Beyonce’s creative director, Jenke-Ahmed Tailly, along with the singer’s stylist, Ty Hunter, pointed her in the direction of these designers.
”The album is a musical gumbo of everything Beyonce likes,” Tailly said. ”Each song really has a different personality, so we decided to do the cover like an editorial for a magazine, with each song having its own style.”
The album’s cover image illustrates the singer’s embrace of under-the-radar creators and features Beyonce wearing a fox fur stole by the cult French designer Alexandre Vauthier, embellished with Swarovski crystals by the Lesage embroidery house.
Vauthier’s work also shows up inside the fold-out cover, as does a pair of Daisy Duke shorts by the young French designer Julien Fournie, who founded his brand only three years ago.
Even student designers got a look-in: Lleah Rea, who just received her degree in fashion design this spring from Parsons, the New School for Design in New York, created a form-fitting bodysuit for the album spread.
”It was important to Beyonce that the choice of clothing not be about the brand but about the quality of the work,” said Tailly, who – with the creative consultant Melina Matsoukas – brought Rea’s designs to the singer’s attention.
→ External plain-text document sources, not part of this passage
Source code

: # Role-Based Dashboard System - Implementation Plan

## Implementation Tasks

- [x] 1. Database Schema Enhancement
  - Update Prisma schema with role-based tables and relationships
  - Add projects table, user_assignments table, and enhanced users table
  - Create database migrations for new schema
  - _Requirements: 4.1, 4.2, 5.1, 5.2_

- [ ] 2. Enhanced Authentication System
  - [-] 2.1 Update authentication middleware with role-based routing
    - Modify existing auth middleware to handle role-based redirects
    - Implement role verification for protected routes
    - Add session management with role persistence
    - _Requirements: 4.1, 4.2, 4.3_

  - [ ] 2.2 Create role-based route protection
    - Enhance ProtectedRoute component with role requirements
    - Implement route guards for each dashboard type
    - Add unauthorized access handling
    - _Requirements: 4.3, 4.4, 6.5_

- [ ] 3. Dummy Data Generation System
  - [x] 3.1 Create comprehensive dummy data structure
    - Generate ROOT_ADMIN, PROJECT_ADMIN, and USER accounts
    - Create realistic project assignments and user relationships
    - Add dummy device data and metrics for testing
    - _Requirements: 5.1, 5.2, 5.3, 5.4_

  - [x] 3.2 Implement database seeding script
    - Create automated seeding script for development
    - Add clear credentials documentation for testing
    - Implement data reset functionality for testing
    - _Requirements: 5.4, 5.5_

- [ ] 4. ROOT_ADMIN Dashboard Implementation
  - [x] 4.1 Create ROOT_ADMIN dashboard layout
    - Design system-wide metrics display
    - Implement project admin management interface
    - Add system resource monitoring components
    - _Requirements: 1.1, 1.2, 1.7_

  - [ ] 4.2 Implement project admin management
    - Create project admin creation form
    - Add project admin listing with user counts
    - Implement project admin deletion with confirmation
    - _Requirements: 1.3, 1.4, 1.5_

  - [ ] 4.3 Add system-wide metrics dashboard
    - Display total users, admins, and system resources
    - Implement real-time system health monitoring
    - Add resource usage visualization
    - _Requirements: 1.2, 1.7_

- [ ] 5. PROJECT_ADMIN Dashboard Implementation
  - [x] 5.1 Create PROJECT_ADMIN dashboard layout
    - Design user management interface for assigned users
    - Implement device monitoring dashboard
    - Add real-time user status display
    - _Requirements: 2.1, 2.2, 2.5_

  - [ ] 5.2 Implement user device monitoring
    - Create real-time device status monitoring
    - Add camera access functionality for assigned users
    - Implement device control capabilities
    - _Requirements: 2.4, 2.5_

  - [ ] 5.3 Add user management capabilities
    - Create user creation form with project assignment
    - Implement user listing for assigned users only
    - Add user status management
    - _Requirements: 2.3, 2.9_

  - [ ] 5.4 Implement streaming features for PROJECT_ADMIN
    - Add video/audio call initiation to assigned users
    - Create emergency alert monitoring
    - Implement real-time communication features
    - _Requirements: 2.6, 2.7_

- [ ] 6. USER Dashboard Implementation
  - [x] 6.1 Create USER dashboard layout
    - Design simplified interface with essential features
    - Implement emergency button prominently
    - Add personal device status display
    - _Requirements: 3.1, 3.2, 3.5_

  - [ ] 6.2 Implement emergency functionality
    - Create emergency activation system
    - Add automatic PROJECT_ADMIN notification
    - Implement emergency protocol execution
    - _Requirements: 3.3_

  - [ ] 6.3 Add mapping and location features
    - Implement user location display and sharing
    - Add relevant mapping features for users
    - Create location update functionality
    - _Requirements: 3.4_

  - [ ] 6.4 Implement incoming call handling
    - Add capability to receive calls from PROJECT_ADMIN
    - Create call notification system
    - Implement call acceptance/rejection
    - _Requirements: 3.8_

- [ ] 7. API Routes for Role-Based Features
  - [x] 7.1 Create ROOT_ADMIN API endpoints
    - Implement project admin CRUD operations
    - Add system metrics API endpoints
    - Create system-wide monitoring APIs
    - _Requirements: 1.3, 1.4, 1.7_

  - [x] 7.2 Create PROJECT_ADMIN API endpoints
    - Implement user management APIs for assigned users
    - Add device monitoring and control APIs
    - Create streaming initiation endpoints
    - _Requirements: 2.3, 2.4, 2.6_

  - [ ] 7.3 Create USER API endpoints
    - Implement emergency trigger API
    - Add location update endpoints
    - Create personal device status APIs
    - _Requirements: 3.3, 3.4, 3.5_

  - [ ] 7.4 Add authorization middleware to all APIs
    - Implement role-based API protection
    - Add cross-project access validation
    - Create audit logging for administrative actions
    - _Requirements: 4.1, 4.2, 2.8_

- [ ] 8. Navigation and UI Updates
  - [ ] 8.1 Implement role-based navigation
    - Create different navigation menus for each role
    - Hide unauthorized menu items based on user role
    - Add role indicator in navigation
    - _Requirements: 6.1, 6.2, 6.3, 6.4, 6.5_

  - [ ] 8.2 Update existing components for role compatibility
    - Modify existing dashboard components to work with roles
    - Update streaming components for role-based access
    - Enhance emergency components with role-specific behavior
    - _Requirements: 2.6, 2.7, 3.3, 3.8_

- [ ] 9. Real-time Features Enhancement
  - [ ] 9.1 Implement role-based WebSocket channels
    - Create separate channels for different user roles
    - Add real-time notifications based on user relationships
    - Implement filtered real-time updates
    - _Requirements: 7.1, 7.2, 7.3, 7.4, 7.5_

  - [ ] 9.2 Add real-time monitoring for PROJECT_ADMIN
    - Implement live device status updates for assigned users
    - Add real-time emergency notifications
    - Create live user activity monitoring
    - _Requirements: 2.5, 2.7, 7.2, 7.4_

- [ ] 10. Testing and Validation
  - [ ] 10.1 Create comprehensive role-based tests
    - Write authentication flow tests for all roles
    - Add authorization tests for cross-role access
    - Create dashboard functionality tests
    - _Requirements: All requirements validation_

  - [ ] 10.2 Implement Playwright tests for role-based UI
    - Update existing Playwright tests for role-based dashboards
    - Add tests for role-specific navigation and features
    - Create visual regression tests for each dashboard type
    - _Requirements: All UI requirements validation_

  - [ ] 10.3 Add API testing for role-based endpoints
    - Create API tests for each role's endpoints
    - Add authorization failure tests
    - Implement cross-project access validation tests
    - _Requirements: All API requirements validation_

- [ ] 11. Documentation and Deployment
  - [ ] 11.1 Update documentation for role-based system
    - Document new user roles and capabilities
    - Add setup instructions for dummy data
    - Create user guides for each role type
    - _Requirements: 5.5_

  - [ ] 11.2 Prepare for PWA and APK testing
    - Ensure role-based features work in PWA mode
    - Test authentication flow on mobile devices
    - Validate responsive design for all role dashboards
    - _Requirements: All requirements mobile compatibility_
For the ”deluxe” version of the album, which features extra songs and remixes, a photograph of Beyonce in a purple-and-black beaded dress by the 27-year-old French designer Maxime Simoens replaced the fur stole as the cover image. On the back of both versions of the album, the singer is photographed in a vintage Azzedine Alaia jacket and some gravity-defying high heels by the 36-year-old Dutch designer Jan Taminiau.
Having Beyonce wear their creations has already helped these niche designers garner a higher visibility on the global fashion stage.
Vauthier, for example, has seen his collaboration with the singer evolve. For her appearance at the Glastonbury Festival in Britain earlier this year, Beyonce wore a gold mini dress by Vauthier, chosen at the last minute over a planned ensemble at the suggestion of her husband, Jay-Z, the designer said. Worn with a wide belt and a pair of black hot pants, that outfit helped generate a lot of interest in Vauthier.
”I dress women who have something to say,” said Vauthier, who clothed Rihanna for the cover of her single Hard and whose designs have been worn by the pop singer Roisin Murphy and by Sophia Loren and Isabelle Huppert.
Tailly said Beyonce’s quest to collaborate with new artists did not end with the clothing. She also tapped the young French photographer Greg Gex, alongside renowned photographers Ellen von Unwerth and Tony Duran, to shoot the cover art.